Your instructions
Repeat exactly the lines from the first line of the records through the line containing "## Puutteet ja parannusehdotukset", and nothing more.
== == ==
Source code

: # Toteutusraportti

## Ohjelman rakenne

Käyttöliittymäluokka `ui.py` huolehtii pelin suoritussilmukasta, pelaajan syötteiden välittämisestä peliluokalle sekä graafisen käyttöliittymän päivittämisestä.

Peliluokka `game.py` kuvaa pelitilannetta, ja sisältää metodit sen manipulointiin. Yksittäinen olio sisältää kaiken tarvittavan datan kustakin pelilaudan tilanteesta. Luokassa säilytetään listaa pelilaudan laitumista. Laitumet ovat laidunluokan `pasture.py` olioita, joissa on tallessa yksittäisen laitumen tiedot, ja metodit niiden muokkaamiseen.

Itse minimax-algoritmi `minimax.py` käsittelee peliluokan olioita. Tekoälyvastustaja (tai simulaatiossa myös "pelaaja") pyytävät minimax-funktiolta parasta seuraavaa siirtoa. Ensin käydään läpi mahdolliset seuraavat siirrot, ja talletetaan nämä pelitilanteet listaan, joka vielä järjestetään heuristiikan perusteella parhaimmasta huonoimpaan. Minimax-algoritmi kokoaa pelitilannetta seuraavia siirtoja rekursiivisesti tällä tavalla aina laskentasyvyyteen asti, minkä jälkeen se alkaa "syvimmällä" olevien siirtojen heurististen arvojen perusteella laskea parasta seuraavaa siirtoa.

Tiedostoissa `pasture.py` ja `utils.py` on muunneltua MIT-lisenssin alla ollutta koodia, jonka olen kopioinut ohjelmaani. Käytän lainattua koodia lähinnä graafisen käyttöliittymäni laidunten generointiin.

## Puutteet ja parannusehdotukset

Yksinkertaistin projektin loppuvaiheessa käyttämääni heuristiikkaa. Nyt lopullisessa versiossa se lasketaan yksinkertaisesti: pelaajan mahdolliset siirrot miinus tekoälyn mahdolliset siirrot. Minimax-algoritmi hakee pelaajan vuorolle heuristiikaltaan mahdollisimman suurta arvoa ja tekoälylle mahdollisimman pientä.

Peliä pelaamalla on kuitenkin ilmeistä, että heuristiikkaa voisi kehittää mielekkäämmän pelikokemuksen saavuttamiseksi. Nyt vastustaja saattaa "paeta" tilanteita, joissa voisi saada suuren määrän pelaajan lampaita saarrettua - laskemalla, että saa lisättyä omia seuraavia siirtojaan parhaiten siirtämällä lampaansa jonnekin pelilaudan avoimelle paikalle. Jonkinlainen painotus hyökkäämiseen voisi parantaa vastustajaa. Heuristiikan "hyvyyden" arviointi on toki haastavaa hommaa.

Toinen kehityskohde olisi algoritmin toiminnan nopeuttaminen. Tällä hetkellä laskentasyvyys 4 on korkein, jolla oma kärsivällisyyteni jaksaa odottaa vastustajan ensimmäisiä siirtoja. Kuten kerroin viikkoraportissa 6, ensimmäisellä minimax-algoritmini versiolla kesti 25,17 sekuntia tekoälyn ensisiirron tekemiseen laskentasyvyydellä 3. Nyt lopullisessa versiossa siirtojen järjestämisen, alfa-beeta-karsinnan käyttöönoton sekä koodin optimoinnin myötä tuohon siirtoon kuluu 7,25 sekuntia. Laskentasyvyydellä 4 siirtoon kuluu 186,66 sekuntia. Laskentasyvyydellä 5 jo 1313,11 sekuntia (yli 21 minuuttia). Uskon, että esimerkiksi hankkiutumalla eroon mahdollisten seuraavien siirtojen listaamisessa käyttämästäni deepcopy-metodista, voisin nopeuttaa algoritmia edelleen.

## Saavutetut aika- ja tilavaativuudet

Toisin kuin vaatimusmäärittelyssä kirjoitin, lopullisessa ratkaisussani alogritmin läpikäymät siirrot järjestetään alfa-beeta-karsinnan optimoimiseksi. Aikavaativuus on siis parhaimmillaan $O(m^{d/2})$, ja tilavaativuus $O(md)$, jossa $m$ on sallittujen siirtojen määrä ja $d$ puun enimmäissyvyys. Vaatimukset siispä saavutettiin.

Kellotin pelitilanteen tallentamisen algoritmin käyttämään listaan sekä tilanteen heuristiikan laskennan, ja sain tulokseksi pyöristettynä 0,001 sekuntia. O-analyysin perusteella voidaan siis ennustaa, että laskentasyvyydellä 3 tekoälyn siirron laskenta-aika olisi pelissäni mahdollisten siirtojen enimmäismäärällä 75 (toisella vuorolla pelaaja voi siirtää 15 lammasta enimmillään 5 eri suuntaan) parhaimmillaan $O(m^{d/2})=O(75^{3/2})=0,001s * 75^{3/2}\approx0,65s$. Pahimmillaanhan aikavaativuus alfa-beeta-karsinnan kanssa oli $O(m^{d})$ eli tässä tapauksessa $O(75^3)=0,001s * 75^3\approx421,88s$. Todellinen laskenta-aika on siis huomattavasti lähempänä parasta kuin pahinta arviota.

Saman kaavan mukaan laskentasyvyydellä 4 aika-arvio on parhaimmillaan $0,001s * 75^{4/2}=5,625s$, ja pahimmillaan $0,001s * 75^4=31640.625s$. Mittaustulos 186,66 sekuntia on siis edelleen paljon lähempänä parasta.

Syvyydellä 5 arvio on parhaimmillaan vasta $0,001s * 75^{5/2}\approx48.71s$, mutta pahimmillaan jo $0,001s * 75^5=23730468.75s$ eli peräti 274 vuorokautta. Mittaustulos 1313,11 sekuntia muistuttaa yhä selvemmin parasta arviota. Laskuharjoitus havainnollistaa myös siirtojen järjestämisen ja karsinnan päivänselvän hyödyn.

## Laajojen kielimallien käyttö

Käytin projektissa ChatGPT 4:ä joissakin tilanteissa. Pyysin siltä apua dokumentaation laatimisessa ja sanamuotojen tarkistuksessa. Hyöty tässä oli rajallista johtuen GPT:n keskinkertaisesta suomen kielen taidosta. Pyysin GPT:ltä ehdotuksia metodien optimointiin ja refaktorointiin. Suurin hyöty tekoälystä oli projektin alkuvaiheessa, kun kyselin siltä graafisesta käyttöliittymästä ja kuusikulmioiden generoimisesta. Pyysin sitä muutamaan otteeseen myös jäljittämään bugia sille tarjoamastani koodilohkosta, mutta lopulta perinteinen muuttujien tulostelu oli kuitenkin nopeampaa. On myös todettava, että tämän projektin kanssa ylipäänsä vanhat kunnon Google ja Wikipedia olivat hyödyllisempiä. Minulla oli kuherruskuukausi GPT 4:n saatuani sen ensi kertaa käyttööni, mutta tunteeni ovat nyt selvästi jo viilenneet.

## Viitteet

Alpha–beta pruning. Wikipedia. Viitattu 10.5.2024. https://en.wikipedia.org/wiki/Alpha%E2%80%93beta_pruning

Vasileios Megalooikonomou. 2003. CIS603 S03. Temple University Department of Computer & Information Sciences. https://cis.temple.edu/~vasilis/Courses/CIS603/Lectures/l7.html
== == ==
Exercise output
Source code

: # Toteutusraportti

## Ohjelman rakenne

Käyttöliittymäluokka `ui.py` huolehtii pelin suoritussilmukasta, pelaajan syötteiden välittämisestä peliluokalle sekä graafisen käyttöliittymän päivittämisestä.

Peliluokka `game.py` kuvaa pelitilannetta, ja sisältää metodit sen manipulointiin. Yksittäinen olio sisältää kaiken tarvittavan datan kustakin pelilaudan tilanteesta. Luokassa säilytetään listaa pelilaudan laitumista. Laitumet ovat laidunluokan `pasture.py` olioita, joissa on tallessa yksittäisen laitumen tiedot, ja metodit niiden muokkaamiseen.

Itse minimax-algoritmi `minimax.py` käsittelee peliluokan olioita. Tekoälyvastustaja (tai simulaatiossa myös "pelaaja") pyytävät minimax-funktiolta parasta seuraavaa siirtoa. Ensin käydään läpi mahdolliset seuraavat siirrot, ja talletetaan nämä pelitilanteet listaan, joka vielä järjestetään heuristiikan perusteella parhaimmasta huonoimpaan. Minimax-algoritmi kokoaa pelitilannetta seuraavia siirtoja rekursiivisesti tällä tavalla aina laskentasyvyyteen asti, minkä jälkeen se alkaa "syvimmällä" olevien siirtojen heurististen arvojen perusteella laskea parasta seuraavaa siirtoa.

Tiedostoissa `pasture.py` ja `utils.py` on muunneltua MIT-lisenssin alla ollutta koodia, jonka olen kopioinut ohjelmaani. Käytän lainattua koodia lähinnä graafisen käyttöliittymäni laidunten generointiin.

## Puutteet ja parannusehdotukset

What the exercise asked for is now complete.